■ Required work:
Please give back word for word the lines of the material below between the line containing "As can be observed" and the line containing "For this dissertation, overshadowing", inclusive.

■ Given entries:
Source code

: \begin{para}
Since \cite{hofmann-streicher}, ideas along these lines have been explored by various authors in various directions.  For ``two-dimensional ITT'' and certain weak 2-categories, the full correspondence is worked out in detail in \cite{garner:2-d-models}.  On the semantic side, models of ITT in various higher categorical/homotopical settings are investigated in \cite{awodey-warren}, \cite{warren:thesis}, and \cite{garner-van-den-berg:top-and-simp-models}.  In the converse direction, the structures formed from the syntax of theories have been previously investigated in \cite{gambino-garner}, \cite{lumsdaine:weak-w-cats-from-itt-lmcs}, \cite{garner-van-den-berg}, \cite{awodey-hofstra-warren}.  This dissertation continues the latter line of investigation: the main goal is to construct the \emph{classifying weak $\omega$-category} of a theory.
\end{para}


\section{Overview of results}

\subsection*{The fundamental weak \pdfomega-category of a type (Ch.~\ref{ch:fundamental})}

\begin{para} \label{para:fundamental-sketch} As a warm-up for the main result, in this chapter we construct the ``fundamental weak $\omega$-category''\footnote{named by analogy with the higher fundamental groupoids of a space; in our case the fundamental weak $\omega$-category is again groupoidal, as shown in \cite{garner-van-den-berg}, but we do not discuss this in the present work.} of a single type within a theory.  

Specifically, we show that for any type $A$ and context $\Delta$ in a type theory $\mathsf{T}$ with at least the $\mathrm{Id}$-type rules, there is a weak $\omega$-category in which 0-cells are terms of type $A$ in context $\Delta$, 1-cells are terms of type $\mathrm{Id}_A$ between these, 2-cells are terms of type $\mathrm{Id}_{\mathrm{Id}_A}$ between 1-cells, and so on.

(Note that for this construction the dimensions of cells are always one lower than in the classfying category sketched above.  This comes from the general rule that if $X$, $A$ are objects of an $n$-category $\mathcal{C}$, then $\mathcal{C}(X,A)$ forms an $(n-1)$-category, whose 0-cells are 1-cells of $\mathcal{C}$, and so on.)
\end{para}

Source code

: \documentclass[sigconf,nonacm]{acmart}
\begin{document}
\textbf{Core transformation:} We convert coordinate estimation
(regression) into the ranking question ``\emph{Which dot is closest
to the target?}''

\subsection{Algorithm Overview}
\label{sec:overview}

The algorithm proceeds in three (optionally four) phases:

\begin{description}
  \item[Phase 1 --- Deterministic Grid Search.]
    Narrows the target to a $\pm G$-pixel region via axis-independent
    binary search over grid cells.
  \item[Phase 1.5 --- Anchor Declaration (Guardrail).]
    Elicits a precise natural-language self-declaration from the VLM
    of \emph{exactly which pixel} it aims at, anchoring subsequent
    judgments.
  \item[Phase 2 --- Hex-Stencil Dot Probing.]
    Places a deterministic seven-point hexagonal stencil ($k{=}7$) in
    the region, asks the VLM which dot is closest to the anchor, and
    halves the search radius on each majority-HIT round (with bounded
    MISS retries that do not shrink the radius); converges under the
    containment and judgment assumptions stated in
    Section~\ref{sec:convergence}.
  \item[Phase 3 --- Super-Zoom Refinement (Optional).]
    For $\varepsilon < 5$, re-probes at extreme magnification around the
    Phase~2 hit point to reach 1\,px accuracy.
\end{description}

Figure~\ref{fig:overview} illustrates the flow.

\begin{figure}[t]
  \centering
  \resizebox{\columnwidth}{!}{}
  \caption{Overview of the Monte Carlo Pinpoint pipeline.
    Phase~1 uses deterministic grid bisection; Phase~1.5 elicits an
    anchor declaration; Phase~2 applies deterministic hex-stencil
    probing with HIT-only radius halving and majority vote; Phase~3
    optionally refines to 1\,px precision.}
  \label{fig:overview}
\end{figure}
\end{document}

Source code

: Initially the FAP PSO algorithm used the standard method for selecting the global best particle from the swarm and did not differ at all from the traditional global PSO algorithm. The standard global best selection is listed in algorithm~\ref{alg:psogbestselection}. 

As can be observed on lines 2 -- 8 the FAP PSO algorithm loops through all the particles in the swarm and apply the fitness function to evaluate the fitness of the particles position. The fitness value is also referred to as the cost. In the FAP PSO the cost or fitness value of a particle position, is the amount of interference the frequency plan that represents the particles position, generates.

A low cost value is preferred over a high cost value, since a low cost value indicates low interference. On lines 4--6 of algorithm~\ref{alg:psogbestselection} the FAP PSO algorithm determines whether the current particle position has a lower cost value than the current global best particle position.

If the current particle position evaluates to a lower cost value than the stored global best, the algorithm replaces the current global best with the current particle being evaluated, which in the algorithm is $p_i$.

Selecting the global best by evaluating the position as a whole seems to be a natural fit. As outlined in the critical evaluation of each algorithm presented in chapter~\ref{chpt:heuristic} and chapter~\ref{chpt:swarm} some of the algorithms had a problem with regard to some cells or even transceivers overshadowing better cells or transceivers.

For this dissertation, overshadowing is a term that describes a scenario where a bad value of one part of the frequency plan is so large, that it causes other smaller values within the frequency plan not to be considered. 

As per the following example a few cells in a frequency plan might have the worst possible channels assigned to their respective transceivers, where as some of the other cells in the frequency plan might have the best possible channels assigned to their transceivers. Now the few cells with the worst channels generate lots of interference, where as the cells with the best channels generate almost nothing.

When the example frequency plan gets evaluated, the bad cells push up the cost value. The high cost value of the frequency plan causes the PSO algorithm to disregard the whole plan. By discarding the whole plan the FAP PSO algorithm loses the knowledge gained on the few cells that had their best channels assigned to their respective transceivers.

■ Solution for this task:
As can be observed on lines 2 -- 8 the FAP PSO algorithm loops through all the particles in the swarm and apply the fitness function to evaluate the fitness of the particles position. The fitness value is also referred to as the cost. In the FAP PSO the cost or fitness value of a particle position, is the amount of interference the frequency plan that represents the particles position, generates.

A low cost value is preferred over a high cost value, since a low cost value indicates low interference. On lines 4--6 of algorithm~\ref{alg:psogbestselection} the FAP PSO algorithm determines whether the current particle position has a lower cost value than the current global best particle position.

If the current particle position evaluates to a lower cost value than the stored global best, the algorithm replaces the current global best with the current particle being evaluated, which in the algorithm is $p_i$.

Selecting the global best by evaluating the position as a whole seems to be a natural fit. As outlined in the critical evaluation of each algorithm presented in chapter~\ref{chpt:heuristic} and chapter~\ref{chpt:swarm} some of the algorithms had a problem with regard to some cells or even transceivers overshadowing better cells or transceivers.

For this dissertation, overshadowing is a term that describes a scenario where a bad value of one part of the frequency plan is so large, that it causes other smaller values within the frequency plan not to be considered. 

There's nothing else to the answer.